I am sometimes overwhelmed by the unimaginable reality of these events—how much more real they are than Darwin’s theory or Bohr’s model of the atom. But then I think, perhaps it is precisely in this unreality, in this realm of the absolute fantastic, in this late Gothic spirituality of our world, that its actual merit lies.
KIRCHHORST, 13 MARCH 1945
Elijah. Elisha. The miracles of these men of God are the models, counterparts, for Christian ones. Their earlier magical aspects later become charismatic. Power also serves wickedness, lets children be torn apart by bears, or brings leprosy upon the head of the unfaithful servant.
The similarity is nonetheless evident. Among the Disciples there are thus some who see the resurrected Elijah in Christ. Peter, however, stresses the difference: “Thou art the son of God.”
There are passages in the New Testament where the charismatic miracle does not completely separate from its counterpart, the magical. Take, for example, the anecdote about the coin found in the gullet of the fish.
KIRCHHORST, 14 MARCH 1945
Perpetua’s birthday. New refugees have joined our household. We increasingly resemble a lifeboat in the vicinity of sinking ships. Perpetua shows herself equal to the throngs—her resources seem to increase as she distributes them. Something is always left over. From that I recognize the authentic relationship to abundance, to fecundity.

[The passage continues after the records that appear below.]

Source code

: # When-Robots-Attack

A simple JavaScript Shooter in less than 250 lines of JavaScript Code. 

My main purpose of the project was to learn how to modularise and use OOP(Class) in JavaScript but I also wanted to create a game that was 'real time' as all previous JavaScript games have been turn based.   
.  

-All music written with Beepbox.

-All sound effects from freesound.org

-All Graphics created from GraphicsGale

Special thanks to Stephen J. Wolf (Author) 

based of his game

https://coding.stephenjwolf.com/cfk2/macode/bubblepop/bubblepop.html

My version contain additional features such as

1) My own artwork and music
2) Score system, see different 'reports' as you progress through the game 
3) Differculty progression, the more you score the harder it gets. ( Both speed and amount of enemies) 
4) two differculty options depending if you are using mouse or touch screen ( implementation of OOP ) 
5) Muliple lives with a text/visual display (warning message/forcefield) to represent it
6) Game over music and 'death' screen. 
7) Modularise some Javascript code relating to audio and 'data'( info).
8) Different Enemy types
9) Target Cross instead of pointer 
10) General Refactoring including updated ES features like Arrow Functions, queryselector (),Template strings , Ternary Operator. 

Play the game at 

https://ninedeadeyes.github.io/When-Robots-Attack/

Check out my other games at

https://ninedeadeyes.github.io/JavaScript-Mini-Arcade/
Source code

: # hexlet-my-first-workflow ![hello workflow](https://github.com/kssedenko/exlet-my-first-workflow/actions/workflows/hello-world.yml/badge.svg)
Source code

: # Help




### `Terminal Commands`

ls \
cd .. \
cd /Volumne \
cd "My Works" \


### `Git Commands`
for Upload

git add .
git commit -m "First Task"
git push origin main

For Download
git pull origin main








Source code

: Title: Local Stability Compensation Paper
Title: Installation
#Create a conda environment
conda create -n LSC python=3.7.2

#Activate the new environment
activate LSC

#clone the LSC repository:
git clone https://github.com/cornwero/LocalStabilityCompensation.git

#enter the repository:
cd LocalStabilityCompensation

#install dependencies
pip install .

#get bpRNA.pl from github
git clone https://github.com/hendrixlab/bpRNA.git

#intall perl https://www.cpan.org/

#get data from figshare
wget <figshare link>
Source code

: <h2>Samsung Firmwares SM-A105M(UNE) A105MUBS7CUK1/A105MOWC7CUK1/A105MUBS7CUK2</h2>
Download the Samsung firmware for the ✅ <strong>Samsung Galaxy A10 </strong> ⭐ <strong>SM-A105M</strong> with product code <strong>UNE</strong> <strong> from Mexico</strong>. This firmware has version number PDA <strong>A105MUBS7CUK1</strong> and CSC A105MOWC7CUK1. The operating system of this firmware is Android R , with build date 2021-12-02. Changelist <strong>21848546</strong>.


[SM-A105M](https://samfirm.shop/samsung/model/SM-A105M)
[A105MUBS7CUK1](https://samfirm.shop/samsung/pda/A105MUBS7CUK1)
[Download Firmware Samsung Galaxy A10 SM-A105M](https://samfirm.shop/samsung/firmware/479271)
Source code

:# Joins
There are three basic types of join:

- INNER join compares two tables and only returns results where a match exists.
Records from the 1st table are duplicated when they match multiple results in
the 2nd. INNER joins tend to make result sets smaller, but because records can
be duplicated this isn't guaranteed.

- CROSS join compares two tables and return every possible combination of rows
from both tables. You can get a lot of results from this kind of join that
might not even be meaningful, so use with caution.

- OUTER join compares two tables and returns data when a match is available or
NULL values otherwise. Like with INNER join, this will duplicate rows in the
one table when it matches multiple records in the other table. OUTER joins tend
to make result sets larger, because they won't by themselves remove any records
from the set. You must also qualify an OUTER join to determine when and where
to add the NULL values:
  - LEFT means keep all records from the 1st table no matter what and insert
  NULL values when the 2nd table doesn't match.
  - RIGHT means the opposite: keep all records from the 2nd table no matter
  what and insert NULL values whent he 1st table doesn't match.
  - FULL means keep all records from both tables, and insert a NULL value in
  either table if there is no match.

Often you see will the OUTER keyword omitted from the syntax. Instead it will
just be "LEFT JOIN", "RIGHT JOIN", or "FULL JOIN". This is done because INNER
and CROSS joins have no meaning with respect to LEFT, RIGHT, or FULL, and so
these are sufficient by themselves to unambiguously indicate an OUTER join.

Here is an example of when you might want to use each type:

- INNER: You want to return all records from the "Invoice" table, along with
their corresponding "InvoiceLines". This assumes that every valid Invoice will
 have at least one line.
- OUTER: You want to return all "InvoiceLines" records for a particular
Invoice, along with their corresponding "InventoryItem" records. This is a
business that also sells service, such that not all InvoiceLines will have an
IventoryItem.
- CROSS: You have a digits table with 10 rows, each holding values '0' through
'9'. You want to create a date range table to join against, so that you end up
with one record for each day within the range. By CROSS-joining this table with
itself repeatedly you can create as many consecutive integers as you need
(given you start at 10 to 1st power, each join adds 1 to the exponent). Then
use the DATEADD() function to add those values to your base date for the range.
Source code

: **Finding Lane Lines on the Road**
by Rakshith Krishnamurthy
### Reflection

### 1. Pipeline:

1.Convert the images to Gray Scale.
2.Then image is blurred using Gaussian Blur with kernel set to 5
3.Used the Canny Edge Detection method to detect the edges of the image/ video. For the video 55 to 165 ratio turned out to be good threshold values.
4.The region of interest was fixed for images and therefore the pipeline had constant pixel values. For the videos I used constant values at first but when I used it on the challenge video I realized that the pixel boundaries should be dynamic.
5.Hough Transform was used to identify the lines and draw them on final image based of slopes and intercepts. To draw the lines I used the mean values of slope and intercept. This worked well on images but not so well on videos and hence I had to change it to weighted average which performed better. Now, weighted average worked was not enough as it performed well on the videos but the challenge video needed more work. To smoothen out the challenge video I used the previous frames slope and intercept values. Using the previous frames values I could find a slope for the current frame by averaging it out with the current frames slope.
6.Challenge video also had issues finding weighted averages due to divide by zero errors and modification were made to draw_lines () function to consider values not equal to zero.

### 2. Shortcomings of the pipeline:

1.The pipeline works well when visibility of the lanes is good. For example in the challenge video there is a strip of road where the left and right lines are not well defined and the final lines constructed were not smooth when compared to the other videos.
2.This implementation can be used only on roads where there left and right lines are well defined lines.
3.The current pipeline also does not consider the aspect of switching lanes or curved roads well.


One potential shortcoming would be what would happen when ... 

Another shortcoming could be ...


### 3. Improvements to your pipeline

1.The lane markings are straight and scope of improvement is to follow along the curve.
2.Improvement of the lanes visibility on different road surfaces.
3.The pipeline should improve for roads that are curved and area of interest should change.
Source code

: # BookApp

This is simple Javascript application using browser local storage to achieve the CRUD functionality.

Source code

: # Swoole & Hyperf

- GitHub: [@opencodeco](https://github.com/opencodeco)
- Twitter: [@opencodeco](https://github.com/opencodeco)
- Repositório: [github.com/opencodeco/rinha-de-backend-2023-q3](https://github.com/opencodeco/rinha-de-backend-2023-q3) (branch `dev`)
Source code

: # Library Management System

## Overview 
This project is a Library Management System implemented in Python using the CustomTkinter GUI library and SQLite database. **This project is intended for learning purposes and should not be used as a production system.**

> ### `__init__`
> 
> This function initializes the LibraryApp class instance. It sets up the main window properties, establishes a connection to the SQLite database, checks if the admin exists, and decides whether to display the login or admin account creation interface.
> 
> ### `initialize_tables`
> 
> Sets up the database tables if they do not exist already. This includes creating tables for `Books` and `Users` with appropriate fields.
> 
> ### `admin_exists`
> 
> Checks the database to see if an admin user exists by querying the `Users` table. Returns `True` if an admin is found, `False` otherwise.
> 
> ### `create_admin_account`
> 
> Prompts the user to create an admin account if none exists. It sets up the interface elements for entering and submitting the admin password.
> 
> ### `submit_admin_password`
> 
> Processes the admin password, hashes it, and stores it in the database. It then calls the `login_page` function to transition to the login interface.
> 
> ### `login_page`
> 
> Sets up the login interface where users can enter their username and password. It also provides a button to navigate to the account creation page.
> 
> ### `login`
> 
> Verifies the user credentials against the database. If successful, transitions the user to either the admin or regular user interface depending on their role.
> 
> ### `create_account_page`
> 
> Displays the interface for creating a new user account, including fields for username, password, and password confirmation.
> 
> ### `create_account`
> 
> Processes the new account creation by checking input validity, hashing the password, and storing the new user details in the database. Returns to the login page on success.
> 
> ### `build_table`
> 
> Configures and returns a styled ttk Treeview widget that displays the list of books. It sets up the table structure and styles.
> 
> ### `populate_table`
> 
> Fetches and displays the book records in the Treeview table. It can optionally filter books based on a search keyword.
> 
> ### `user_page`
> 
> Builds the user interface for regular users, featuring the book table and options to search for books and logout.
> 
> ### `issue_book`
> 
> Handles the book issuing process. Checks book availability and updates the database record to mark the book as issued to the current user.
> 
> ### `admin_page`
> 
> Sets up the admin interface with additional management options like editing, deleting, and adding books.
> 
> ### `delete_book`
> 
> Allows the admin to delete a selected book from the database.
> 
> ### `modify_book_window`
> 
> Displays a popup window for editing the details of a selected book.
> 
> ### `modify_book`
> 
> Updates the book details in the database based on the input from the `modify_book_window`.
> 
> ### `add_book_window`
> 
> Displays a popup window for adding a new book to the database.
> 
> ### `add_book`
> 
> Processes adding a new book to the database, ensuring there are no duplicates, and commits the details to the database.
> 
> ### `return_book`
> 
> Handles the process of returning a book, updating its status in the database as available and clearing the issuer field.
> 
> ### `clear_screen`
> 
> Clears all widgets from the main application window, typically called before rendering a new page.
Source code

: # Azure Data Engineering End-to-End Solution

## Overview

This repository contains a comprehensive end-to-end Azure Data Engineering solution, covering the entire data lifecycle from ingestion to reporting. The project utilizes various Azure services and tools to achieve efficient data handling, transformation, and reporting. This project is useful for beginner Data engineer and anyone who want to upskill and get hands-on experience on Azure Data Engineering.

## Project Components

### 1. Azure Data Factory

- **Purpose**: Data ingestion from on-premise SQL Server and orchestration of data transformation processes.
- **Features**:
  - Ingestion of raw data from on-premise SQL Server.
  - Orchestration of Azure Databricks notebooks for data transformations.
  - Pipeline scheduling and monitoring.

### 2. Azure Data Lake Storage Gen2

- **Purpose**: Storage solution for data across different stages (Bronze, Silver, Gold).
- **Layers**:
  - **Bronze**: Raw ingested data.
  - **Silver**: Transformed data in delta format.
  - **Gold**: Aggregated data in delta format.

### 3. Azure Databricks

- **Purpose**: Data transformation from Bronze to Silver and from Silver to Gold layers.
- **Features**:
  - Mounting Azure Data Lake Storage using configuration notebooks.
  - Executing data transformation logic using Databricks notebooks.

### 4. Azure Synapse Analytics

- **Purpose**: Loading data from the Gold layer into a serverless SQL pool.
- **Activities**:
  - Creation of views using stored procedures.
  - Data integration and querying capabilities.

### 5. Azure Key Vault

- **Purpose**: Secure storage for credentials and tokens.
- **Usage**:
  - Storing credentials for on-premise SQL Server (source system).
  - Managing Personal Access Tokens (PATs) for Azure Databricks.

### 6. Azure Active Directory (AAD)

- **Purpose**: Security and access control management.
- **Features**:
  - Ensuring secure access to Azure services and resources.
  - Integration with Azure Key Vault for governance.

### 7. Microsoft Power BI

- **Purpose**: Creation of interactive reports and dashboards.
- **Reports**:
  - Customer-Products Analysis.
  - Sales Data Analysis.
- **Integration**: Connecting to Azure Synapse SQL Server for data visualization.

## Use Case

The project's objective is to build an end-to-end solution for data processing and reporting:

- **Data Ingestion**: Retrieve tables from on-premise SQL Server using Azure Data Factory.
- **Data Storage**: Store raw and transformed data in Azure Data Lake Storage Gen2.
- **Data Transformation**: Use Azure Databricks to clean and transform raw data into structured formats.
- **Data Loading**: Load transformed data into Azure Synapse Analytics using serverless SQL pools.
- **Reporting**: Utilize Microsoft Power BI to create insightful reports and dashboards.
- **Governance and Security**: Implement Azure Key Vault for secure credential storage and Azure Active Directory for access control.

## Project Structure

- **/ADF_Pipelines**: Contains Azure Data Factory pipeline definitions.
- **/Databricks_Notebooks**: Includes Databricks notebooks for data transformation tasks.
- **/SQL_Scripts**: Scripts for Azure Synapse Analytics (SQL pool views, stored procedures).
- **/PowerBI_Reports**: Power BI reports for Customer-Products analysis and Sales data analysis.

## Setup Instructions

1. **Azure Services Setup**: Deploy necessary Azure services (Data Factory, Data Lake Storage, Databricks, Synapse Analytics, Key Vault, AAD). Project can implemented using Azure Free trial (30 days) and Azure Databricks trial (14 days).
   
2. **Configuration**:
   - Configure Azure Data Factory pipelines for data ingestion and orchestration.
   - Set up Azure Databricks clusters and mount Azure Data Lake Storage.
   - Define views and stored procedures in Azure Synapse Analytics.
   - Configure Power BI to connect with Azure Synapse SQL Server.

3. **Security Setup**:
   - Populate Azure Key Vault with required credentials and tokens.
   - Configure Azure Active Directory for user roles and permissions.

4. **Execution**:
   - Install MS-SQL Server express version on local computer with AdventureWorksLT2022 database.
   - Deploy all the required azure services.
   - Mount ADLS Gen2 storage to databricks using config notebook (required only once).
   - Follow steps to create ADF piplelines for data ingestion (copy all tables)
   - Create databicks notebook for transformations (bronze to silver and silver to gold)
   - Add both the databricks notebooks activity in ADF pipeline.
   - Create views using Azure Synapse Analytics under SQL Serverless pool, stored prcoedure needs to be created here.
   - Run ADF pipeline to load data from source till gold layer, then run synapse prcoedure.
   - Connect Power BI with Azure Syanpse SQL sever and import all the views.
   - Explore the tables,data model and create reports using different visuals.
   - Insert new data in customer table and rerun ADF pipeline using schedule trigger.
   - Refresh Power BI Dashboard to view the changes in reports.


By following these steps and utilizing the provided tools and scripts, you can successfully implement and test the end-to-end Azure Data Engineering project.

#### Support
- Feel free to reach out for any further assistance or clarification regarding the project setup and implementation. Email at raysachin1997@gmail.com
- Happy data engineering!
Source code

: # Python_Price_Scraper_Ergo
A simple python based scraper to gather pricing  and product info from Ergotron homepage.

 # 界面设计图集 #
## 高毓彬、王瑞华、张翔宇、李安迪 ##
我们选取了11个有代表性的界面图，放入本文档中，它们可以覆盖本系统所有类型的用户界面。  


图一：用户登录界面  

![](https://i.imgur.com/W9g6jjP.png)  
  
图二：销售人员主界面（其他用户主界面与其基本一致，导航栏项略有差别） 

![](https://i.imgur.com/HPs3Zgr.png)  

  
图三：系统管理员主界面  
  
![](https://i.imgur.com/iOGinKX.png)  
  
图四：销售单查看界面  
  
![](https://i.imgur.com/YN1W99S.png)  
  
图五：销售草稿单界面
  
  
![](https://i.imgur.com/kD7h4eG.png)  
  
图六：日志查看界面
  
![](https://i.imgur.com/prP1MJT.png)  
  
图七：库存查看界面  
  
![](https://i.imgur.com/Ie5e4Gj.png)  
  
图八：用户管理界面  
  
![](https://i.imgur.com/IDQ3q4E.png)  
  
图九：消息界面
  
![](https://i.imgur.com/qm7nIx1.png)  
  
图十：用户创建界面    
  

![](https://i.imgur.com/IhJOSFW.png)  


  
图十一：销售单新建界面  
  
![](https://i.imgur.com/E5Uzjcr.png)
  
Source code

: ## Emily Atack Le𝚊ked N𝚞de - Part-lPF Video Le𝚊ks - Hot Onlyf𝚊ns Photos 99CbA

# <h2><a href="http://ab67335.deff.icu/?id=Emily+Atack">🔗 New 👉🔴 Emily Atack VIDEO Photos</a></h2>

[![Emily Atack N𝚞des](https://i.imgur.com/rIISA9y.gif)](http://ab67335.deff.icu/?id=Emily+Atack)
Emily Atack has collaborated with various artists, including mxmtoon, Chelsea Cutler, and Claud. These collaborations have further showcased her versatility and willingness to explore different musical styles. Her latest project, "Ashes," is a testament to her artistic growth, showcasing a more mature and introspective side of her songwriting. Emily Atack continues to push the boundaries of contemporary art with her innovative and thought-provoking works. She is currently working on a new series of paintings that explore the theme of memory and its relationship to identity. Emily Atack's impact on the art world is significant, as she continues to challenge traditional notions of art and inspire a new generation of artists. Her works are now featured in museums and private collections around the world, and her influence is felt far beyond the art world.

Piles of mail. Friedrich Georg calms me with one of his restorative letters, but nonetheless, he confirms that Überlingen has been bombed. At the very time of this peril, he was visiting Ziegler, the philosopher. I recognize in his report traits that are his alone: “People were killed and buildings destroyed. All around, the air was heavy with the scent of red cedars, cypresses, trees of life, firs, and other conifers, whose branches and foliage had been shorn off and crushed by the shrapnel.”
From Leisnig I also hear that Brother Physicus has written to me. That takes a further load off my mind.
Rosenkranz, who provides me with an ample supply of literature, sends a manuscript from the posthumous papers of Georg Trakl. I shall send this on to Friedrich Georg. I found nothing new here, for Trakl’s poetry is like a dream kaleidoscope viewed through the wrong end. In the moonlight behind the frosted glass, monotonous configurations of a few—but no less authentic—stones repeat.